→ **WHAT TO WORK ON**
Extract the entries in their exact form.

→ **SUPPLIED MATERIAL**
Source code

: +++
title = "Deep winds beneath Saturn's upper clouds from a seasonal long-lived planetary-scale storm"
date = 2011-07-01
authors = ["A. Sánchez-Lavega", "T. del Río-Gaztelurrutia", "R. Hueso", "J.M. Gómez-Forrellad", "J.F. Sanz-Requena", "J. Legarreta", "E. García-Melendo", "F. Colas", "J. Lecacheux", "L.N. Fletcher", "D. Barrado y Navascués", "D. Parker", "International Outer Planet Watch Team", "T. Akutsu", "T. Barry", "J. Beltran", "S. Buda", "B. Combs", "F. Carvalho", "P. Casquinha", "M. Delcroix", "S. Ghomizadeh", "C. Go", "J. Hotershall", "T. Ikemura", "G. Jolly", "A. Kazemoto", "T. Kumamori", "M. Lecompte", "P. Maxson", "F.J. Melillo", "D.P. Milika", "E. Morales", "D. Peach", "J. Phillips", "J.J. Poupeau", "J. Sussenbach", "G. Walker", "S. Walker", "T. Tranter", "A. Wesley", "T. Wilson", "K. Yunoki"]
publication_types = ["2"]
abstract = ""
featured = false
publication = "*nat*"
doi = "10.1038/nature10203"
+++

→ **RESPONSE TO THE EXERCISE**
Source code

: +++
title = "Deep winds beneath Saturn's upper clouds from a seasonal long-lived planetary-scale storm"
date = 2011-07-01
authors = ["A. Sánchez-Lavega", "T. del Río-Gaztelurrutia", "R. Hueso", "J.M. Gómez-Forrellad", "J.F. Sanz-Requena", "J. Legarreta", "E. García-Melendo", "F. Colas", "J. Lecacheux", "L.N. Fletcher", "D. Barrado y Navascués", "D. Parker", "International Outer Planet Watch Team", "T. Akutsu", "T. Barry", "J. Beltran", "S. Buda", "B. Combs", "F. Carvalho", "P. Casquinha", "M. Delcroix", "S. Ghomizadeh", "C. Go", "J. Hotershall", "T. Ikemura", "G. Jolly", "A. Kazemoto", "T. Kumamori", "M. Lecompte", "P. Maxson", "F.J. Melillo", "D.P. Milika", "E. Morales", "D. Peach", "J. Phillips", "J.J. Poupeau", "J. Sussenbach", "G. Walker", "S. Walker", "T. Tranter", "A. Wesley", "T. Wilson", "K. Yunoki"]
publication_types = ["2"]
abstract = ""
featured = false
publication = "*nat*"
doi = "10.1038/nature10203"
+++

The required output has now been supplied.